◆ **TASK BRIEF**: Among the entries below, find all lines that include "YouTubeAnalysis" and copy them.

◆ **RECORDS TO PROCESS**:
+---+

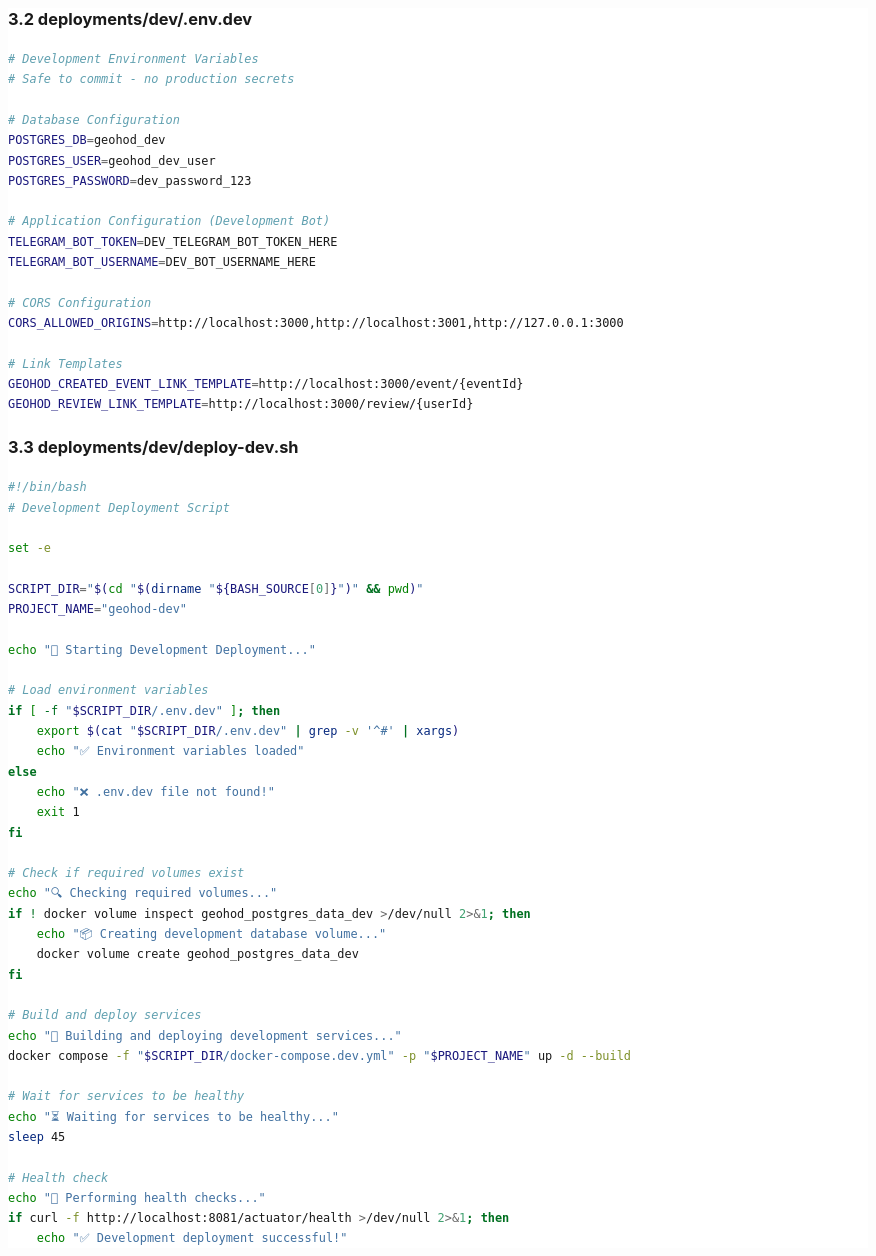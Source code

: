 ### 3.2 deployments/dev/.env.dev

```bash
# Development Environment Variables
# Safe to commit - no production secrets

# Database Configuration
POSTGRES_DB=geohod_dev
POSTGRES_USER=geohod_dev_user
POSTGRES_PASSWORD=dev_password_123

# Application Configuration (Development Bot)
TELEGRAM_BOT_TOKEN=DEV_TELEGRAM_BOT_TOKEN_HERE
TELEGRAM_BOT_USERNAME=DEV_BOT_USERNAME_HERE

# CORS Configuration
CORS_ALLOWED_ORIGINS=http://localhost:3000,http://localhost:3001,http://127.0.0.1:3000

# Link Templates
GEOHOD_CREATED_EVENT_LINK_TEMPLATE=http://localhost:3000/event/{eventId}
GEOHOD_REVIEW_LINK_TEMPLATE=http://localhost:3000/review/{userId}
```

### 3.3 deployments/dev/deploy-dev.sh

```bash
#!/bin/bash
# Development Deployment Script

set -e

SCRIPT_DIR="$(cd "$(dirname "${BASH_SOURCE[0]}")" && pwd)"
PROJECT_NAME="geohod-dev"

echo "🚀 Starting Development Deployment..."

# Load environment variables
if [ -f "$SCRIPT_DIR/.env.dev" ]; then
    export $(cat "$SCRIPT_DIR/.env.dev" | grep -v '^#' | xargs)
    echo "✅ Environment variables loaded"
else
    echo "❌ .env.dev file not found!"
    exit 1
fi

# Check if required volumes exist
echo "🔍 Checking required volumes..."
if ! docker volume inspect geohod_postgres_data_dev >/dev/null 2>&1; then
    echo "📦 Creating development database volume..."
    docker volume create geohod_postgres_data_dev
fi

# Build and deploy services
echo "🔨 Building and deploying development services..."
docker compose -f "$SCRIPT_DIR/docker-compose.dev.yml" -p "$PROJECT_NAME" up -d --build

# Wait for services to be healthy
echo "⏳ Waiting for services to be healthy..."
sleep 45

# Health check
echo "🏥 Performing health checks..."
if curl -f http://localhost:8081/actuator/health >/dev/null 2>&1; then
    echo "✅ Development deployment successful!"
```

+---+

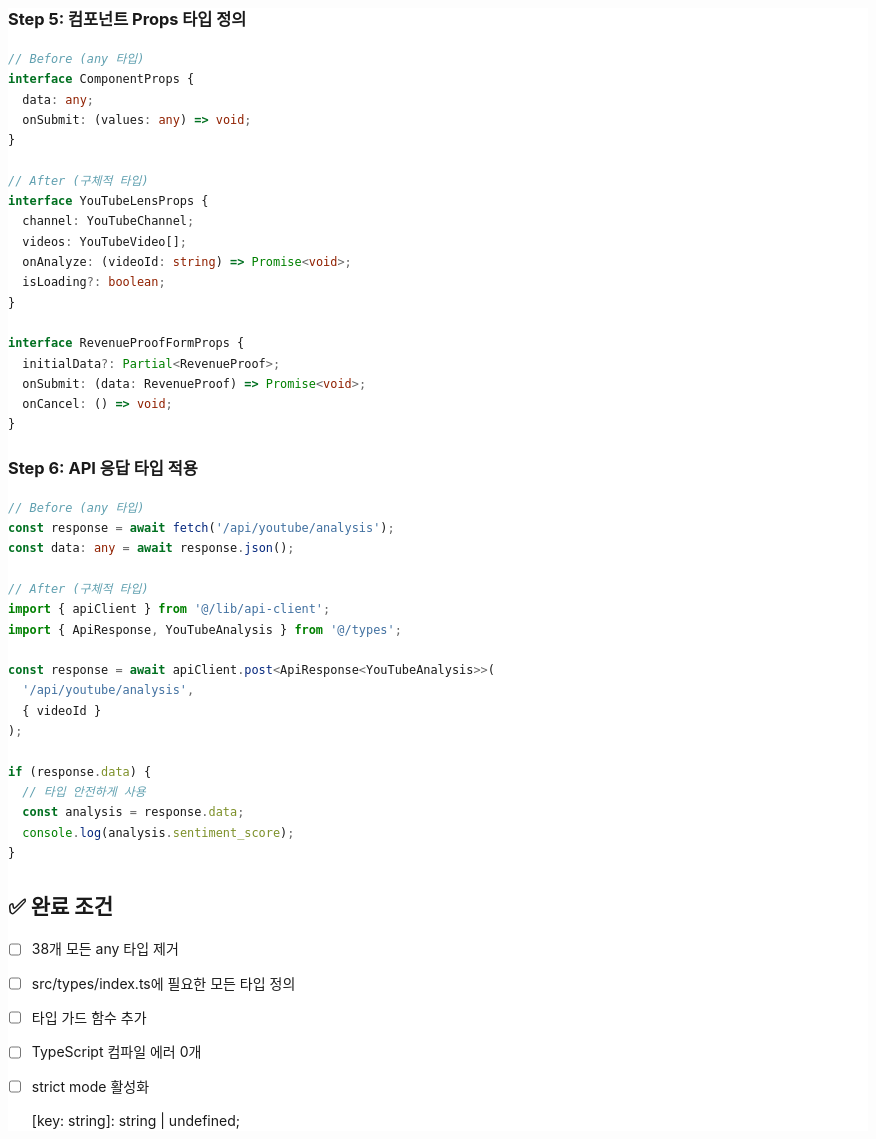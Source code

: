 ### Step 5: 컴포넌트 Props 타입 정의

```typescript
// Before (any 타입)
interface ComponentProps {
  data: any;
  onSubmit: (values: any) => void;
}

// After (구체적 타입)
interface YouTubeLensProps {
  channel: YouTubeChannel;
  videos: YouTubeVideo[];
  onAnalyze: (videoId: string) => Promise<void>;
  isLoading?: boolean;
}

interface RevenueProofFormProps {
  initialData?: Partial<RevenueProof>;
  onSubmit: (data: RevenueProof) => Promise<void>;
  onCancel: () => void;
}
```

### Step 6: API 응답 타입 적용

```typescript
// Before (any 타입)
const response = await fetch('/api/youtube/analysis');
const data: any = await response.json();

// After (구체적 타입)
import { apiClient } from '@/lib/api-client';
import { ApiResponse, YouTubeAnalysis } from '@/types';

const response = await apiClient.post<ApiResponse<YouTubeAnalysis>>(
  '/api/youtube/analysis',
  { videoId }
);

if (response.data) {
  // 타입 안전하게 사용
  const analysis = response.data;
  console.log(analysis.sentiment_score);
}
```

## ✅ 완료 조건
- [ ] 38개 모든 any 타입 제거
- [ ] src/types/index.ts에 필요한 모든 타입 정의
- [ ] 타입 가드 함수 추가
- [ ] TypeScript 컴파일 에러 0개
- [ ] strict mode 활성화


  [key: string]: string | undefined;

+---+

◆ **RESPONSE BOX**:
import { ApiResponse, YouTubeAnalysis } from '@/types';
const response = await apiClient.post<ApiResponse<YouTubeAnalysis>>(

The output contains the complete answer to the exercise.